-- Exercise details --
Please return every record exactly, with no pictures included.

╔══

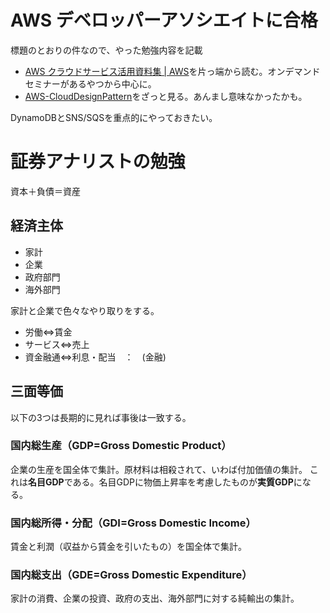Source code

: # AWS デベロッパーアソシエイトに合格

標題のとおりの件なので、やった勉強内容を記載

* [AWS クラウドサービス活用資料集 | AWS](https://aws.amazon.com/jp/aws-jp-introduction/)を片っ端から読む。オンデマンドセミナーがあるやつから中心に。
* [AWS-CloudDesignPattern](http://aws.clouddesignpattern.org/index.php)をざっと見る。あんまし意味なかったかも。

DynamoDBとSNS/SQSを重点的にやっておきたい。

# 証券アナリストの勉強

資本＋負債＝資産

## 経済主体
* 家計
* 企業
* 政府部門
* 海外部門

家計と企業で色々なやり取りをする。

* 労働⇔賃金
* サービス⇔売上
* 資金融通⇔利息・配当　：　(金融)

## 三面等価

以下の3つは長期的に見れば事後は一致する。

### 国内総生産（GDP=Gross Domestic Product）
企業の生産を国全体で集計。原材料は相殺されて、いわば付加価値の集計。
これは**名目GDP**である。名目GDPに物価上昇率を考慮したものが**実質GDP**になる。

### 国内総所得・分配（GDI=Gross Domestic Income）
賃金と利潤（収益から賃金を引いたもの）を国全体で集計。

### 国内総支出（GDE=Gross Domestic Expenditure）
家計の消費、企業の投資、政府の支出、海外部門に対する純輸出の集計。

╚══

-- Response box --
Source code

: # AWS デベロッパーアソシエイトに合格

標題のとおりの件なので、やった勉強内容を記載

* [AWS クラウドサービス活用資料集 | AWS](https://aws.amazon.com/jp/aws-jp-introduction/)を片っ端から読む。オンデマンドセミナーがあるやつから中心に。
* [AWS-CloudDesignPattern](http://aws.clouddesignpattern.org/index.php)をざっと見る。あんまし意味なかったかも。

DynamoDBとSNS/SQSを重点的にやっておきたい。

# 証券アナリストの勉強

資本＋負債＝資産

## 経済主体
* 家計
* 企業
* 政府部門
* 海外部門

家計と企業で色々なやり取りをする。

* 労働⇔賃金
* サービス⇔売上
* 資金融通⇔利息・配当　：　(金融)

## 三面等価

以下の3つは長期的に見れば事後は一致する。

### 国内総生産（GDP=Gross Domestic Product）
企業の生産を国全体で集計。原材料は相殺されて、いわば付加価値の集計。
これは**名目GDP**である。名目GDPに物価上昇率を考慮したものが**実質GDP**になる。

### 国内総所得・分配（GDI=Gross Domestic Income）
賃金と利潤（収益から賃金を引いたもの）を国全体で集計。

### 国内総支出（GDE=Gross Domestic Expenditure）
家計の消費、企業の投資、政府の支出、海外部門に対する純輸出の集計。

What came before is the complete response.